SUNSET, 14 NOVEMBER, 2011
Who needs New England to enjoy fall foliage - or foilage, as some like to say? As the awesome coastal fall weather continues to take us gently toward the winter solstice on Dec. 21 - when the days will begin lengthening again - most of the local trees have gone through their oranges and reds as they prepare to drop their leaves into our yards and undress the countryside for the winter months.
One of the most dramatic and ancient trees of the fall is in its full glory right now. That's the Asian ginkgo. I passed the one shown here on Monday evening just as the sun was slipping below the horizon and its light was in that magical moment of luminescence.
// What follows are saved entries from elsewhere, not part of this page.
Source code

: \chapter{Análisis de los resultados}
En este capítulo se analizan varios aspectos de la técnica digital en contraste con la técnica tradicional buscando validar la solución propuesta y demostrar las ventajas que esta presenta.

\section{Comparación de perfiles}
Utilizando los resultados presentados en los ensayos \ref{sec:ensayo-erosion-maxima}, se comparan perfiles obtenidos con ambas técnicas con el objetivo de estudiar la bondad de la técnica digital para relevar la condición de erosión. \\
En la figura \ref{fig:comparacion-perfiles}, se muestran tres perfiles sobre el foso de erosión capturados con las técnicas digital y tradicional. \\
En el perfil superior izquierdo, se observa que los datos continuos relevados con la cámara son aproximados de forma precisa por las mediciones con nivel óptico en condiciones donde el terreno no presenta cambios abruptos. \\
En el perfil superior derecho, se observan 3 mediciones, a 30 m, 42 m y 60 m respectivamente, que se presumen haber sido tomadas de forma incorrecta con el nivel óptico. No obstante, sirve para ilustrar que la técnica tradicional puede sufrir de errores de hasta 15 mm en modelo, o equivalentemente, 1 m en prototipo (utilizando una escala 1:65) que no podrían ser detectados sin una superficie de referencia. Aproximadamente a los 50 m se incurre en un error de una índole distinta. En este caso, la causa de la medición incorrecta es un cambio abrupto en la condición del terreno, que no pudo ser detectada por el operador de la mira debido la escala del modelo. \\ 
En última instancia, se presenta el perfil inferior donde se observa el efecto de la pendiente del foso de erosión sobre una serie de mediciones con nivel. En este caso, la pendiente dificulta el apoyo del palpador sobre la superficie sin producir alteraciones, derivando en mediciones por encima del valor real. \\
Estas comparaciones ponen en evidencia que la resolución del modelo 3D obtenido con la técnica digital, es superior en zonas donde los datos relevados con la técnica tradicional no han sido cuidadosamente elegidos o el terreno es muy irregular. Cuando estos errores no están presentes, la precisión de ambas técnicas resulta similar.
Ginkgo leaves change from green to yellow late, but when they go, it's a very uniform and bold yellow. This one is in front of the Cape Henlopen Army Reserve Center on Savannah Road in Lewes.
So uniform and with their leaves tight against their branches, ginkgos remind me of poodles. They have the quiet and smart dignity of a breed of tree that has survived for more than 200 million years - back to the geologic period known as the Triassic when it's believed that the first dinosaurs and mammals were beginning to evolve.
Ginkgos are valued as a landscape tree because they are pollution and drought tolerant.
I like them because they turn such a beautiful and intense yellow and carry their color late into the fall, reminding us of just how beautiful autumn is along the coast.